Torquil Campbell and Chris Dumont have been making music together since the late 1990s, quite some time before the former achieved worldwide success as singer in Canadian quintet Stars. He and Dumont both used to live in New York City, where the burgeoning fantasy of their very own band provided mental escape from a day-to-day existence of borderline poverty in one of the planet's most unforgiving cities. Campbell soon returned to his native Canada to pursue his future with Stars, while Dumont remained in Manhattan, working first as a carousel operator in Central Park, then as an actor in a prestigious opera house.

But the friendship persevered, and the trials and changes Campbell and Dumont experienced have been channeled into an album that is a beautiful, bittersweet document of lives in flux, and time having its way with our assumptions of permanence. It's called Here Comes A City, and while the title is undoubtedly a nod the song by Australian pop gods The Go-Betweens, it's also an acknowledgment of the nomadic nature in which the album was made.

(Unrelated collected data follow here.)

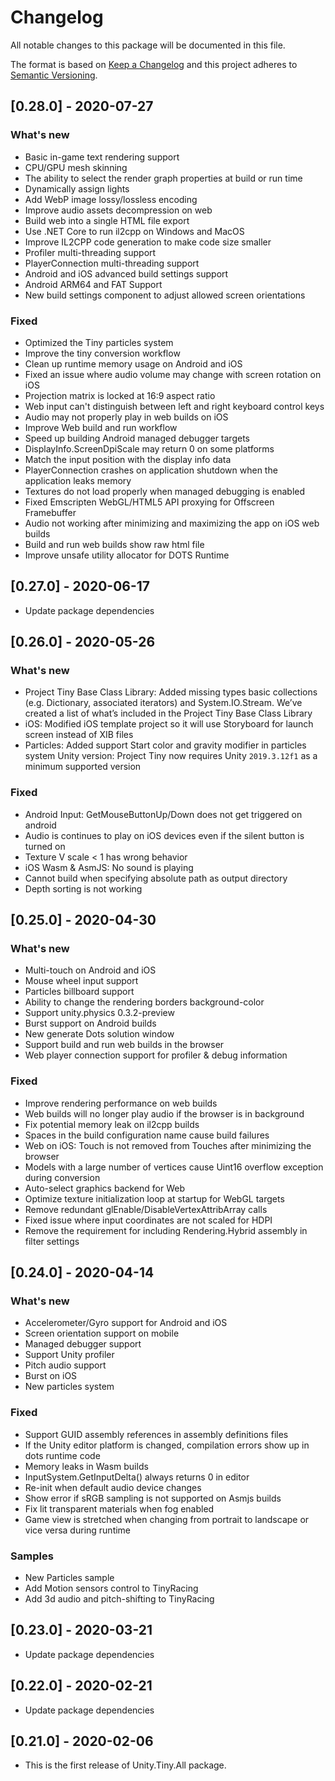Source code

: # Changelog
All notable changes to this package will be documented in this file.

The format is based on [Keep a Changelog](http://keepachangelog.com/en/1.0.0/)
and this project adheres to [Semantic Versioning](http://semver.org/spec/v2.0.0.html).

## [0.28.0] - 2020-07-27
### What's new
* Basic in-game text rendering support
* CPU/GPU mesh skinning 
* The ability to select the render graph properties at build or run time
* Dynamically assign lights
* Add WebP image lossy/lossless encoding
* Improve audio assets decompression on web
* Build web into a single HTML file export 
* Use .NET Core to run il2cpp on Windows and MacOS
* Improve IL2CPP code generation to make code size smaller
* Profiler multi-threading support
* PlayerConnection multi-threading support
* Android and iOS advanced build settings support
* Android ARM64 and FAT Support
* New build settings component to adjust allowed screen orientations

### Fixed
* Optimized the Tiny particles system
* Improve the tiny conversion workflow
* Clean up runtime memory usage on Android and iOS  
* Fixed an issue where audio volume may change with screen rotation on iOS
* Projection matrix is locked at 16:9 aspect ratio
* Web input can't distinguish between left and right keyboard control keys
* Audio may not properly play in web builds on iOS
* Improve Web build and run workflow
* Speed up building Android managed debugger targets
* DisplayInfo.ScreenDpiScale may return 0 on some platforms 
* Match the input position with the display info data
* PlayerConnection crashes on application shutdown when the application leaks memory 
* Textures do not load properly when managed debugging is enabled
* Fixed Emscripten WebGL/HTML5 API proxying for Offscreen Framebuffer
* Audio not working after minimizing and maximizing the app on iOS web builds
* Build and run web builds show raw html file
* Improve unsafe utility allocator for DOTS Runtime

## [0.27.0] - 2020-06-17
* Update package dependencies 

## [0.26.0] - 2020-05-26
### What's new
* Project Tiny Base Class Library: Added missing types basic collections (e.g. Dictionary, associated iterators) and System.IO.Stream. We’ve created a list of what’s included in the Project Tiny Base Class Library
* iOS: Modified iOS template project so it will use Storyboard for launch screen instead of XIB files
* Particles: Added support Start color and gravity modifier in particles system
Unity version: Project Tiny now requires Unity `2019.3.12f1` as a minimum supported version

### Fixed
* Android Input: GetMouseButtonUp/Down does not get triggered on android
* Audio is continues to play on iOS devices even if the silent button is turned on
* Texture V scale < 1 has wrong behavior
* iOS Wasm & AsmJS: No sound is playing
* Cannot build when specifying absolute path as output directory
* Depth sorting is not working

## [0.25.0] - 2020-04-30
### What's new
* Multi-touch on Android and iOS
* Mouse wheel input support
* Particles billboard support 
* Ability to change the rendering borders background-color
* Support unity.physics 0.3.2-preview 
* Burst support on Android builds
* New generate Dots solution window
* Support build and run web builds in the browser
* Web player connection support for profiler & debug information

### Fixed
* Improve rendering performance on web builds 
* Web builds will no longer play audio if the browser is in background
* Fix potential memory leak on il2cpp builds
* Spaces in the build configuration name cause build failures
* Web on iOS: Touch is not removed from Touches after minimizing the browser
* Models with a large number of vertices cause Uint16 overflow exception during conversion
* Auto-select graphics backend for Web
* Optimize texture initialization loop at startup for WebGL targets
* Remove redundant glEnable/DisableVertexAttribArray calls
* Fixed issue where input coordinates are not scaled for HDPI
* Remove the requirement for including Rendering.Hybrid assembly in filter settings


## [0.24.0] - 2020-04-14
### What's new
- Accelerometer/Gyro support for Android and iOS
- Screen orientation support on mobile
- Managed debugger support
- Support Unity profiler
- Pitch audio support
- Burst on iOS
- New particles system

### Fixed
- Support GUID assembly references in assembly definitions files
- If the Unity editor platform is changed, compilation errors show up in dots runtime code
- Memory leaks in Wasm builds
- InputSystem.GetInputDelta() always returns 0 in editor
- Re-init when default audio device changes
- Show error if sRGB sampling is not supported on Asmjs builds
- Fix lit transparent materials when fog enabled
- Game view is stretched when changing from portrait to landscape or vice versa during runtime

### Samples
- New Particles sample
- Add Motion sensors control to TinyRacing
- Add 3d audio and pitch-shifting to TinyRacing 


## [0.23.0] - 2020-03-21
* Update package dependencies

## [0.22.0] - 2020-02-21
* Update package dependencies

## [0.21.0] - 2020-02-06

* This is the first release of Unity.Tiny.All package.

While melodic beauty and unashamed lyrical romanticism remain the core components of Memphis' music, Here Comes A City, like its title, is often darker and denser, possibly troubled and distracted in places. From the declamatory anthem "Apocalypse Pop Song" to the tense, ambiguous "I Am The Photographer" and the hushed declaration of to-the-grave love that is "M+E=Me," the album sounds like an acknowledgment (and, ultimately, an acceptance) of the things that are beyond our control, and how familiar things provide a cushion against uncertainty. "Memphis is a very personal reflection of my life and my long friendship with Torq," says Dumont. "It's infused with bits and pieces of my day-to-day life and experiences." "Age inspired it, I reckon," Campbell glibly interjects. "Age and, you know, the usual Memphis influence: drugs."